To accelerate breakthroughs, the Damon Runyon Cancer Research Foundation provides today’s best young scientists with funding to pursue innovative research.  The Foundation has gained worldwide prominence in cancer research by identifying outstanding researchers and physician-scientists.  Twelve scientists supported by the Foundation have received the Nobel Prize, and others are heads of cancer centers and leaders of renowned research programs.  Each of its award programs is extremely competitive, with less than 10% of applications funded.  Since its founding in 1946, the Foundation has invested more than $270 million and funded more than 3,400 young scientists. This year, it will commit approximately $12 million in new awards to brilliant young investigators.

100% of all donations to the Foundation are used to support scientific research.  Its administrative and fundraising costs are paid from its Damon Runyon Broadway Tickets Service and endowment.

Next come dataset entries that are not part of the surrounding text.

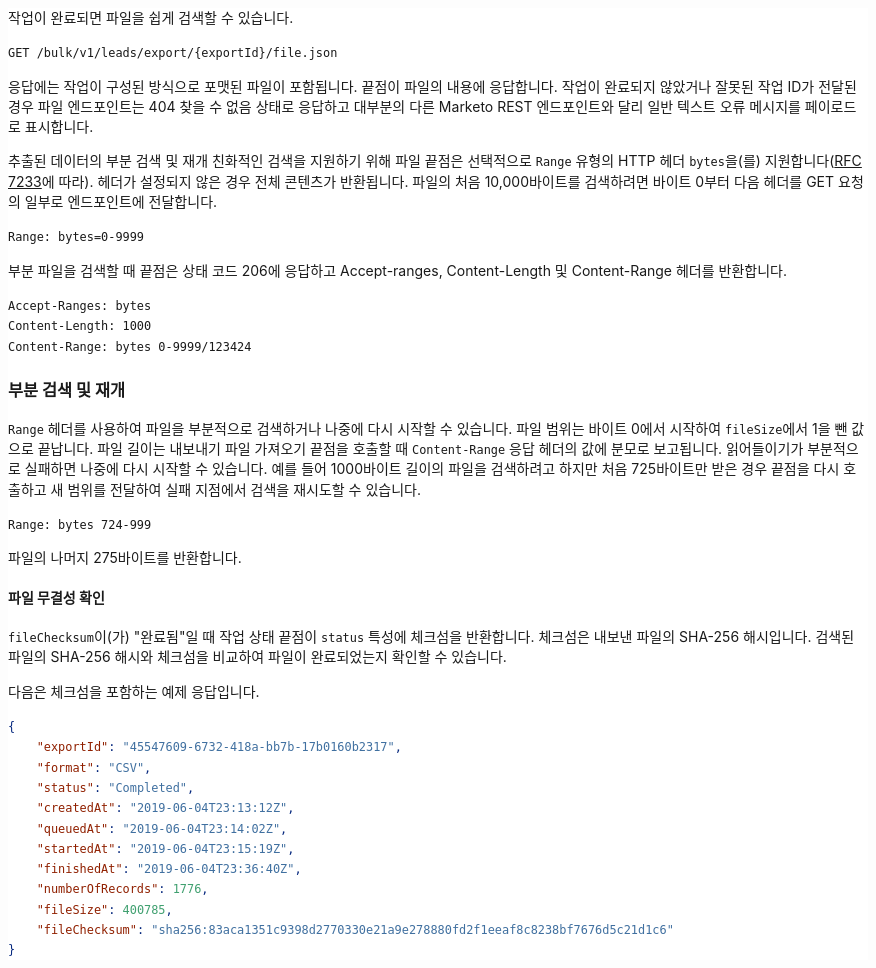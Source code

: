 작업이 완료되면 파일을 쉽게 검색할 수 있습니다.

```
GET /bulk/v1/leads/export/{exportId}/file.json
```

응답에는 작업이 구성된 방식으로 포맷된 파일이 포함됩니다. 끝점이 파일의 내용에 응답합니다. 작업이 완료되지 않았거나 잘못된 작업 ID가 전달된 경우 파일 엔드포인트는 404 찾을 수 없음 상태로 응답하고 대부분의 다른 Marketo REST 엔드포인트와 달리 일반 텍스트 오류 메시지를 페이로드로 표시합니다.

추출된 데이터의 부분 검색 및 재개 친화적인 검색을 지원하기 위해 파일 끝점은 선택적으로 `Range` 유형의 HTTP 헤더 `bytes`을(를) 지원합니다([RFC 7233](https://datatracker.ietf.org/doc/html/rfc7233)에 따라). 헤더가 설정되지 않은 경우 전체 콘텐츠가 반환됩니다. 파일의 처음 10,000바이트를 검색하려면 바이트 0부터 다음 헤더를 GET 요청의 일부로 엔드포인트에 전달합니다.

```
Range: bytes=0-9999
```

부분 파일을 검색할 때 끝점은 상태 코드 206에 응답하고 Accept-ranges, Content-Length 및 Content-Range 헤더를 반환합니다.

```
Accept-Ranges: bytes
Content-Length: 1000
Content-Range: bytes 0-9999/123424
```

### 부분 검색 및 재개

`Range` 헤더를 사용하여 파일을 부분적으로 검색하거나 나중에 다시 시작할 수 있습니다. 파일 범위는 바이트 0에서 시작하여 `fileSize`에서 1을 뺀 값으로 끝납니다. 파일 길이는 내보내기 파일 가져오기 끝점을 호출할 때 `Content-Range` 응답 헤더의 값에 분모로 보고됩니다. 읽어들이기가 부분적으로 실패하면 나중에 다시 시작할 수 있습니다. 예를 들어 1000바이트 길이의 파일을 검색하려고 하지만 처음 725바이트만 받은 경우 끝점을 다시 호출하고 새 범위를 전달하여 실패 지점에서 검색을 재시도할 수 있습니다.

```
Range: bytes 724-999
```

파일의 나머지 275바이트를 반환합니다.

#### 파일 무결성 확인

`fileChecksum`이(가) &quot;완료됨&quot;일 때 작업 상태 끝점이 `status` 특성에 체크섬을 반환합니다. 체크섬은 내보낸 파일의 SHA-256 해시입니다. 검색된 파일의 SHA-256 해시와 체크섬을 비교하여 파일이 완료되었는지 확인할 수 있습니다.

다음은 체크섬을 포함하는 예제 응답입니다.

```json
{
    "exportId": "45547609-6732-418a-bb7b-17b0160b2317",
    "format": "CSV",
    "status": "Completed",
    "createdAt": "2019-06-04T23:13:12Z",
    "queuedAt": "2019-06-04T23:14:02Z",
    "startedAt": "2019-06-04T23:15:19Z",
    "finishedAt": "2019-06-04T23:36:40Z",
    "numberOfRecords": 1776,
    "fileSize": 400785,
    "fileChecksum": "sha256:83aca1351c9398d2770330e21a9e278880fd2f1eeaf8c8238bf7676d5c21d1c6"
}
```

For more information visit http://www.damonrunyon.org/

CONTACT
Yung S. Lie, PhD
Chief Scientific Officer
Damon Runyon Cancer Research Foundation
yung.lie@damonrunyon.org
212.455.0521

 

Damon Runyon Cancer Research Foundation Grants Prestigious Fellowship, Breakthrough Scientist Awards

Grants totaling over $2.8M give early career investigators independence to pursue novel ideas

New York, NY (January 13, 2014) – The Damon Runyon Cancer Research Foundation, a non-profit organization focused on supporting innovative early career researchers, named 15 new Damon Runyon Fellows at its fall Fellowship Award Committee review.  The recipients of this prestigious, three-year award are outstanding postdoctoral scientists conducting basic and translational cancer research in the laboratories of leading senior investigators across the country. The Fellowship encourages the nation’s most promising young scientists to pursue careers in cancer research by providing them with independent funding ($156,000 each) to work on innovative projects.

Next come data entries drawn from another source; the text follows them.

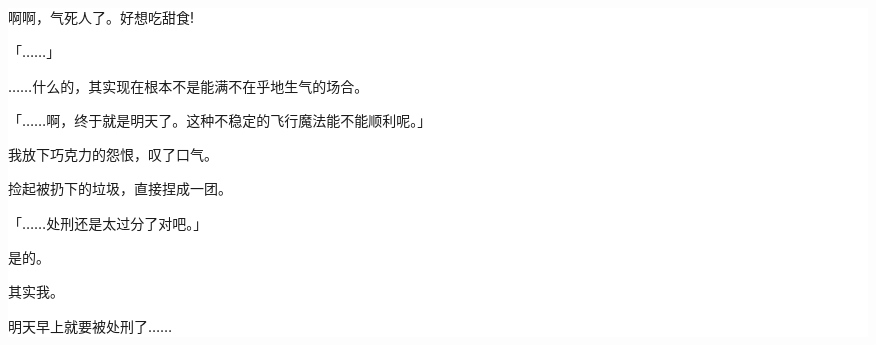 啊啊，气死人了。好想吃甜食!

「……」

……什么的，其实现在根本不是能满不在乎地生气的场合。

「……啊，终于就是明天了。这种不稳定的飞行魔法能不能顺利呢。」

我放下巧克力的怨恨，叹了口气。

捡起被扔下的垃圾，直接捏成一团。

「……处刑还是太过分了对吧。」

是的。

其实我。

明天早上就要被处刑了……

The Committee also named five new recipients of the Damon Runyon-Dale F. Frey Award for Breakthrough Scientists.  This award provides additional funding to scientists completing a prestigious Damon Runyon Fellowship Award who have greatly exceeded the Foundation’s highest expectations and are most likely to make paradigm-shifting breakthroughs that transform the way we prevent, diagnose and treat cancer.  Each awardee will receive $100,000 to be used toward their research.

Recipients of the Damon Runyon-Dale F. Frey Award for Breakthrough Scientists:

 

David K. Breslow, PhD (Damon Runyon Fellow ‘11-‘14), Stanford University, Stanford, California

Dr. Breslow is studying the primary cilium, a cellular structure that enables cells to sense and respond to specific external cues. While disruptions to primary cilia are known to promote tumor formation and cause developmental defects, how cilia orchestrate these processes remains poorly understood. He is using a combination of genomic, biochemical and cell biology approaches to investigate how specific signaling occurs in the cilia.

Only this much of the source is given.